Some epigrams may, if we don’t dismiss them as mere caricatures, reveal to us certain truths about the East and the West. So the American poet and deep ecologist Gary Snyder: “The mercy of the West has been social revolution. The mercy of the East has been individual insight into the basic self/void. We need both.” So D.T. Suzuki translating, in 1906, some lectures by Reverend Soyen Shaku delivered before an American audience: “Generally speaking…, the West is energetic and the East is mystical.”
While I believe that Rev. Shaku and Gary Snyder are bringing out something special and important about these differences, I want to add a third dimension to this picture. The East is mystical; as such, it’s been concerned with self-transformation (vita contemplativa). The West, being energetic, has been focused on social transformation (vita activa). But what of Ancient Greece? Its focus was human excellence. Here is Pindar: “[H]uman excellence grows like a vine tree, fed by the green grass, among men wise and just, raised up to the liquid sky.” A schema:
- The Christian and secular west: justice.
- The East: oneness.
- Ancient Greece: human excellence.
To riff on Snyder, we need all three.
But what has happened instead? To begin with, in the West, the justice telos, good so far as it goes, has become hegemonic, with the result that meditation has become instrumentalized or therapeuticized and rightful human excellence villified. Furthermore, the corruption of human excellence in the form of power has reared its ugly head. With these two points, I’m talking about the deep and persistent conflict between the entrenched left and the entrenched right. Third of all, all these final aims have been corrupted.
The corruption of justice is two-fold: victimhood and, in Nietzsche’s sense, decadence. The latter refers to what happens to the human spirit when, under conditions of great comfort, it lacks struggle, exertion, fight. I have sometimes call this bourgeois.

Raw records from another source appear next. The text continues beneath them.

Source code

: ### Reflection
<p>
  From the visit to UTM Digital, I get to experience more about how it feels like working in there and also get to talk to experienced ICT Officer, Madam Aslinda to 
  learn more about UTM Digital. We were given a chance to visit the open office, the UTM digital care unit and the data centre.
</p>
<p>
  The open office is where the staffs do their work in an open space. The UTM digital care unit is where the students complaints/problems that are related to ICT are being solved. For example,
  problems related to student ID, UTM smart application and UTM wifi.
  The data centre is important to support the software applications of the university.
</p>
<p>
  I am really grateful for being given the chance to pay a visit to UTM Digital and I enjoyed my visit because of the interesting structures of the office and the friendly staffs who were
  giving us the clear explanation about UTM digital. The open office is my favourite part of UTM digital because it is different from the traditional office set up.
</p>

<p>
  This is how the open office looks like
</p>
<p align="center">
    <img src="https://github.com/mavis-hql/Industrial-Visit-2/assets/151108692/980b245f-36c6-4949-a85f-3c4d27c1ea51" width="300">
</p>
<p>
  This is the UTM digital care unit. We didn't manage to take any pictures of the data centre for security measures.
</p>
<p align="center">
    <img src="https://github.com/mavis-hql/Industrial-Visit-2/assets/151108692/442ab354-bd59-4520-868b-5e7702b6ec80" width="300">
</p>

The corruption of oneness is two-fold: retreat (witness the ways in which retreats have sprung up as forms of escape from, say, the world of total work) and the cult of personality (the creation and worship of infallible gurus).

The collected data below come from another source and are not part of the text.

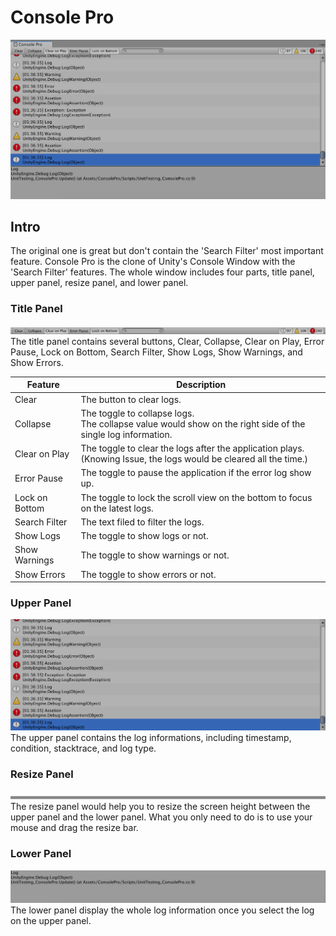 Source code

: # Console Pro

<img src="https://github.com/ted10401/ConsolePro/blob/master/GithubResources/consolepro-profile.png">

## Intro

The original one is great but don't contain the 'Search Filter' most important feature.
Console Pro is the clone of Unity's Console Window with the 'Search Filter' features.
The whole window includes four parts, title panel, upper panel, resize panel, and lower panel.

### Title Panel

<img src="https://github.com/ted10401/ConsolePro/blob/master/GithubResources/consolepro-title.png">
The title panel contains several buttons, Clear, Collapse, Clear on Play, Error Pause, Lock on Bottom, Search Filter, Show Logs,  Show Warnings, and Show Errors.

|Feature|Description|
|-------|-----------|
|Clear|The button to clear logs.|
|Collapse|The toggle to collapse logs.<br/>The collapse value would show on the right side of the single log information.|
|Clear on Play|The toggle to clear the logs after the application plays.<br/>(Knowing Issue, the logs would be cleared all the time.)|
|Error Pause|The toggle to pause the application if the error log show up.|
|Lock on Bottom|The toggle to lock the scroll view on the bottom to focus on the latest logs.|
|Search Filter|The text filed to filter the logs.|
|Show Logs| The toggle to show logs or not.|
|Show Warnings| The toggle to show warnings or not.|
|Show Errors| The toggle to show errors or not.|


### Upper Panel

<img src="https://github.com/ted10401/ConsolePro/blob/master/GithubResources/consolepro-upper.png">
The upper panel contains the log informations, including timestamp, condition, stacktrace, and log type.


### Resize Panel

<img src="https://github.com/ted10401/ConsolePro/blob/master/GithubResources/consolepro-resize.png">
The resize panel would help you to resize the screen height between the upper panel and the lower panel.
What you only need to do is to use your mouse and drag the resize bar.

### Lower Panel

<img src="https://github.com/ted10401/ConsolePro/blob/master/GithubResources/consolepro-lower.png">
The lower panel display the whole log information once you select the log on the upper panel.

The corruption of human excellence is two-fold: power (so, not to be great or masterful at some craft for its own sake, not to be a truly excellent or fine human being but to wield power over others, i.e., to be Great) and spectator sports (the shift from art to sport and the creation of the spectator as the passive consumer of others’ excellence).
How to bring together all three teloi in their uncorrupted forms is not an easy question; I don’t pretend to have the answer. As I see it, there will be contestations, negotiations, and local priorities. Yet the point still stands: neither justice nor oneness nor excellence can become hegemonic, claiming to be the “only game in town,” and we desperately need all three in order to have a good society.